Advances in In Vitro and In Silico Tools for Toxicokinetic Dose Modeling and Predictive Toxicology (WC10)
Citation:
Wetmore, B. Advances in In Vitro and In Silico Tools for Toxicokinetic Dose Modeling and Predictive Toxicology (WC10). World Congress on Alternatives and Animal Use in the Life Sciences, WA, Seattle, August 20 - 24, 2017.
Impact/Purpose:
This talk will provide an update to an international audience on the state of science being conducted within the EPA’s Office of Research and Development to develop and refine approaches that estimate internal chemical concentrations following a given exposure, known as toxicokinetics. Toxicokinetic approaches hold great potential in their ability to link in vitro activities or toxicities identified during high-throughput screening with a quantitative external exposure metric that could be used in risk-based prioritization.
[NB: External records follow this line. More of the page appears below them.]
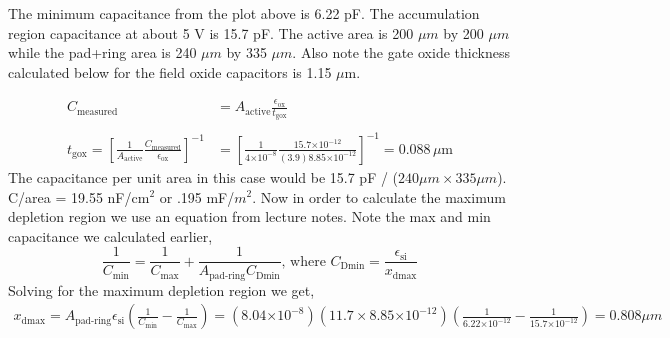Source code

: \documentclass{article}
\providecommand{\e}[1]{\ensuremath{\times 10^{#1}}}
\begin{document}
The minimum capacitance from the plot above is 6.22 pF. The accumulation region capacitance at about 5 V is 15.7 pF. The active area is 200 $\mu m$ by 200 $\mu m$ while the pad+ring area is 240 $\mu m$ by 335 $\mu m$. Also note the gate oxide thickness calculated below for the field oxide capacitors is 1.15 $\mu$m.

\begin{align*}
C_{\text{measured}} &= A_{\text{active}}\frac{\epsilon_{\text{ox}}}{t_{\text{gox}}} \\ \\
t_{\text{gox}} = [\frac{1}{A_{\text{active}}}\frac{C_{\text{measured}}}{\epsilon_{\text{ox}}}]^{-1}&= [\frac{1}{4\e{-8}}\frac{15.7\e{-12}}{(3.9)8.85\e{-12}}]^{-1} = 0.088 \,\mu\text{m}
\end{align*}
The capacitance per unit area in this case would be 15.7 pF / ($240 \mu m \times 335 \mu m$). C/area = 19.55 nF/$\text{cm}^2$ or .195 mF/$m^{2}$. Now in order to calculate the maximum depletion region we use an equation from lecture notes. Note the max and min capacitance we calculated earlier,
\begin{equation}
\frac{1}{C_{\text{min}}} = \frac{1}{C_{\text{max}}} + \frac{1}{A_{\text{pad-ring}} C_{\text{Dmin}}},\,\text{where } C_{\text{Dmin}} = \frac{\epsilon_{\text{si}}}{x_{\text{dmax}}}
\end{equation}
Solving for the maximum depletion region we get,
\begin{align*}
x_{\text{dmax}} = A_{\text{pad-ring}}\epsilon_{\text{si}}(\frac{1}{C_{\text{min}}} - \frac{1}{C_{\text{max}}}) = (8.04\e{-8})(11.7 \times 8.85\e{-12})(\frac{1}{6.22\e{-12}} - \frac{1}{15.7\e{-12}}) = 0.808 \mu m
\end{align*}
\end{document}
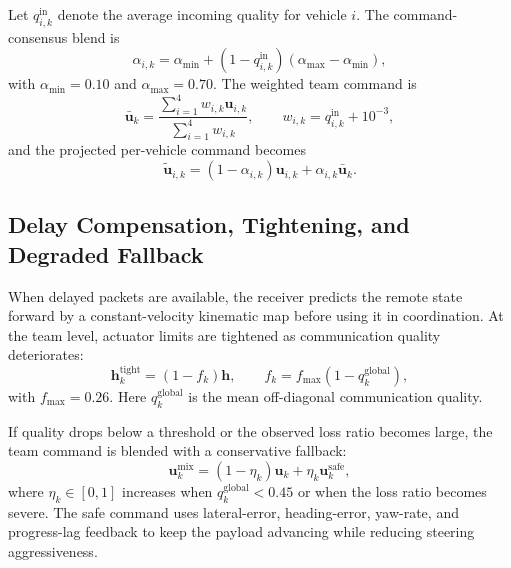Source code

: \documentclass[twocolumn,3p,times,procedia]{elsarticle}
\begin{document}
Let $q^{\text{in}}_{i,k}$ denote the average incoming quality for vehicle $i$. The command-consensus blend is
\begin{equation}
\alpha_{i,k}=\alpha_{\min}+\left(1-q^{\text{in}}_{i,k}\right)\left(\alpha_{\max}-\alpha_{\min}\right),
\label{eq:blend}
\end{equation}
with $\alpha_{\min}=0.10$ and $\alpha_{\max}=0.70$. The weighted team command is
\begin{equation}
\bar{\bm{u}}_k=\frac{\sum_{i=1}^{4} w_{i,k}\bm{u}_{i,k}}{\sum_{i=1}^{4}w_{i,k}},
\qquad
w_{i,k}=q^{\text{in}}_{i,k}+10^{-3},
\end{equation}
and the projected per-vehicle command becomes
\begin{equation}
\tilde{\bm{u}}_{i,k}=(1-\alpha_{i,k})\bm{u}_{i,k}+\alpha_{i,k}\bar{\bm{u}}_{k}.
\label{eq:consensus_projection}
\end{equation}

\subsection{Delay Compensation, Tightening, and Degraded Fallback}
When delayed packets are available, the receiver predicts the remote state forward by a constant-velocity kinematic map before using it in coordination. At the team level, actuator limits are tightened as communication quality deteriorates:
\begin{equation}
\bm{h}_{k}^{\text{tight}}=(1-f_k)\bm{h},\qquad
f_k=f_{\max}(1-q^{\text{global}}_k),
\end{equation}
with $f_{\max}=0.26$. Here $q^{\text{global}}_k$ is the mean off-diagonal communication quality.

If quality drops below a threshold or the observed loss ratio becomes large, the team command is blended with a conservative fallback:
\begin{equation}
\bm{u}^{\text{mix}}_k=(1-\eta_k)\bm{u}_k+\eta_k\bm{u}^{\text{safe}}_k,
\label{eq:fallback}
\end{equation}
where $\eta_k\in[0,1]$ increases when $q^{\text{global}}_k<0.45$ or when the loss ratio becomes severe. The safe command uses lateral-error, heading-error, yaw-rate, and progress-lag feedback to keep the payload advancing while reducing steering aggressiveness.
\end{document}
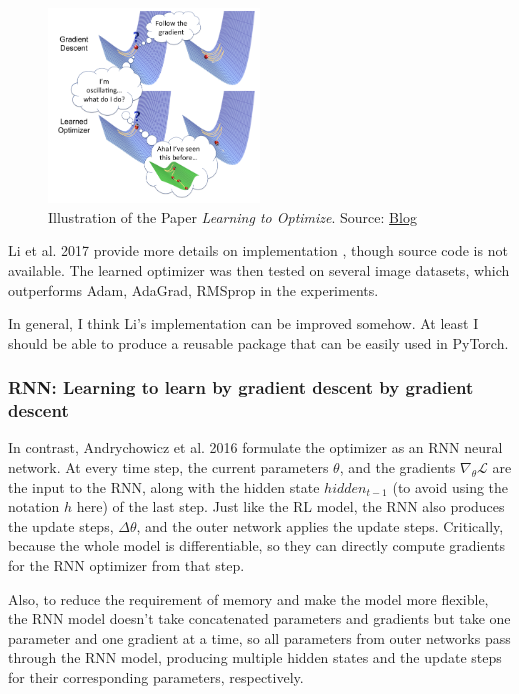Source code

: \begin{figure}[h]
    \centering
    \includegraphics[width=0.5\textwidth]{images/learn-to-optimize.png}
    \caption{Illustration of the Paper \emph{Learning to Optimize}. Source: \href{https://bair.berkeley.edu/blog/2017/09/12/learning-to-optimize-with-rl/}{Blog}}
    \label{fig:world_model}
\end{figure}

Li et al. 2017 provide more details on implementation \cite{li2017learning}, though source code is not available.
The learned optimizer was then tested on several image datasets, which outperforms Adam, AdaGrad, RMSprop in the experiments.

In general, I think Li's implementation can be improved somehow. 
At least I should be able to produce a reusable package that can be easily used in PyTorch.

\subsubsection{RNN: Learning to learn by gradient descent by gradient descent}
In contrast, Andrychowicz et al. 2016\cite{andrychowicz2016learning} formulate the optimizer as an RNN neural network.
At every time step, the current parameters $\theta$, and the gradients $\nabla_\theta \mathcal{L}$ are the input to the RNN, along with the hidden state $hidden_{t-1}$ (to avoid using the notation $h$ here) of the last step.
Just like the RL model, the RNN also produces the update steps, $\Delta \theta$, and the outer network applies the update steps.
Critically, because the whole model is differentiable, so they can directly compute gradients for the RNN optimizer from that step.

Also, to reduce the requirement of memory and make the model more flexible, the RNN model doesn't take concatenated parameters and gradients but take one parameter and one gradient at a time, so all parameters from outer networks pass through the RNN model, producing multiple hidden states and the update steps for their corresponding parameters, respectively.

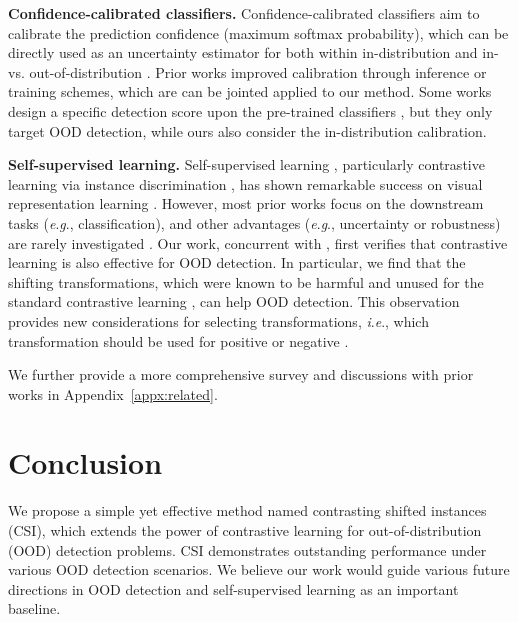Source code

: \documentclass{article}
\newcommand{\ie}{\textit{i}.\textit{e}.}
\newcommand{\eg}{\textit{e}.\textit{g}.}
\begin{document}
\textbf{Confidence-calibrated classifiers.}
Confidence-calibrated classifiers aim to calibrate the prediction confidence (maximum softmax probability), which can be directly used as an uncertainty estimator for both within in-distribution \citep{naeini2015obtaining, guo2017calibration} and in- vs. out-of-distribution \citep{hendrycks2017baseline,lee2018training}. Prior works improved calibration through inference \citep{guo2017calibration} or training \citep{lee2018training} schemes, which are can be jointed applied to our method. Some works design a specific detection score upon the pre-trained classifiers \citep{liang2018enhancing,lee2018simple}, but they only target OOD detection, while ours also consider the in-distribution calibration.


\textbf{Self-supervised learning.}
Self-supervised learning \citep{gidaris2018unsupervised,kolesnikov2019revisiting}, particularly contrastive learning \citep{falcon2020framework} via instance discrimination \citep{wu2018unsupervised}, has shown remarkable success on visual representation learning \citep{he2019momentum,chen2020simple}. However, most prior works focus on the downstream tasks (\eg, classification), and other advantages (\eg, uncertainty or robustness) are rarely investigated \citep{hendrycks2019using_self,kim2020adversarial}. Our work, concurrent with \citep{liu2020hybrid,winkens2020contrastive}, first verifies that contrastive learning is also effective for OOD detection. In particular, we find that the shifting transformations, which were known to be harmful and unused for the standard contrastive learning \citep{chen2020simple}, can help OOD detection. This observation provides new considerations for selecting transformations, \ie, which transformation should be used for positive or negative \citep{tian2020makes,xiao2020should}. 


We further provide a more comprehensive survey and discussions with prior works in Appendix~\ref{appx:related}. \vspace{-0.06in}
\section{Conclusion}
\vspace{-0.06in}
\label{sec:conclusion}

We propose a simple yet effective method named contrasting shifted instances (CSI), which extends the power of contrastive learning for out-of-distribution (OOD) detection problems. CSI demonstrates outstanding performance under various OOD detection scenarios. We believe our work would guide various future directions in OOD detection and self-supervised learning as an important baseline.
\end{document}
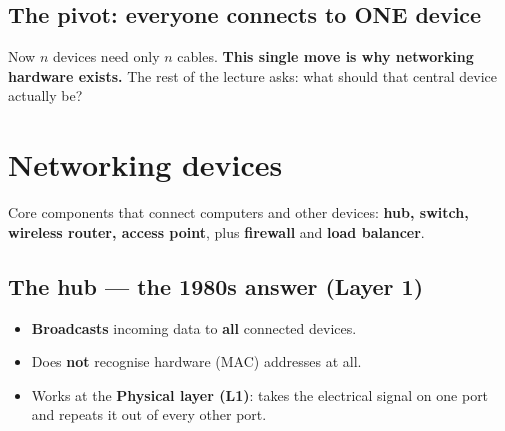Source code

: \subsection{The pivot: everyone connects to ONE device}
\begin{center}
\end{center}
Now $n$ devices need only $n$ cables. \textbf{This single move is why networking hardware exists.} The rest of the lecture asks: what should that central device actually be?

\section{Networking devices}
Core components that connect computers and other devices: \textbf{hub, switch, wireless router, access point}, plus \textbf{firewall} and \textbf{load balancer}.

\subsection{The hub --- the 1980s answer (Layer 1)}
\begin{itemize}
  \item \textbf{Broadcasts} incoming data to \textbf{all} connected devices.
  \item Does \textbf{not} recognise hardware (MAC) addresses at all.
  \item Works at the \textbf{Physical layer (L1)}: takes the electrical signal on one port and repeats it out of every other port.
\end{itemize}

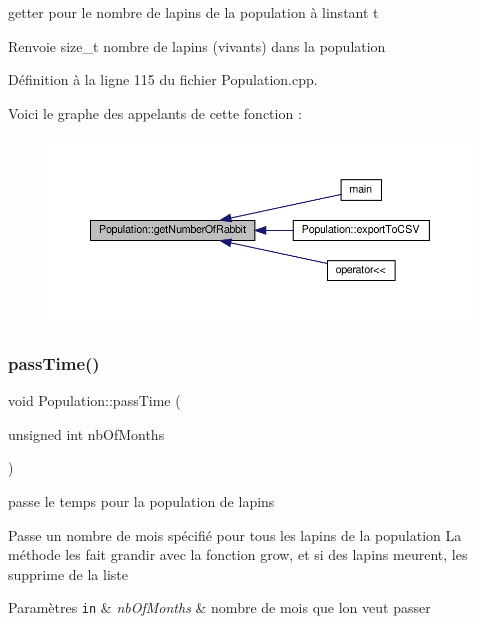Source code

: getter pour le nombre de lapins de la population à l\textquotesingle{}instant t 

\begin{DoxyReturn}{Renvoie}
size\+\_\+t nombre de lapins (vivants) dans la population 
\end{DoxyReturn}


Définition à la ligne 115 du fichier Population.\+cpp.

Voici le graphe des appelants de cette fonction \+:
\nopagebreak
\begin{figure}[H]
\begin{center}
\leavevmode
\includegraphics[width=350pt]{classPopulation_a7388e8d8308abe505b7fa95c759a03ea_icgraph}
\end{center}
\end{figure}
\mbox{\label{classPopulation_a4a4eef2f12f2f46c1fafef5ca4db2933}} 
\subsubsection{\texorpdfstring{pass\+Time()}{passTime()}}
{\footnotesize\ttfamily void Population\+::pass\+Time (\begin{DoxyParamCaption}\item[{unsigned int}]{nb\+Of\+Months }\end{DoxyParamCaption})}



passe le temps pour la population de lapins 

Passe un nombre de mois spécifié pour tous les lapins de la population La méthode les fait grandir avec la fonction grow, et si des lapins meurent, les supprime de la liste


\begin{DoxyParams}[1]{Paramètres}
\mbox{\tt in}  & {\em nb\+Of\+Months} & nombre de mois que l\textquotesingle{}on veut passer \\
\hline
\end{DoxyParams}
This talk will provide greater visibility to these efforts and update the audience on recent progress in refining these approaches to address specific chemical groups of interest along with strategies to facilitate their adoption to a particular decision context.
Description:
Recent advances in vitro assays, in silico tools, and systems biology approaches provide opportunities for refined mechanistic understanding for chemical safety assessment that will ultimately lead to reduced reliance on animal-based methods. With the U.S. commercial chemical landscape encompassing thousands of chemicals with limited data, safety assessment strategies that reliably predict in vivo systemic exposures and subsequent in vivo effects efficiently are a priority. Quantitative in vitro-in vivo extrapolation (QIVIVE) is a methodology that facilitates the explicit and quantitative application of in vitro experimental data and in silico modeling to predict in vivo system behaviors and can be applied to predict chemical toxicokinetics, toxicodynamics and also population variability. Tiered strategies that incorporate sufficient information to reliably inform the relevant decision context will facilitate acceptance of these alternative data streams for safety assessments. This abstract does not necessarily reflect U.S. EPA policy.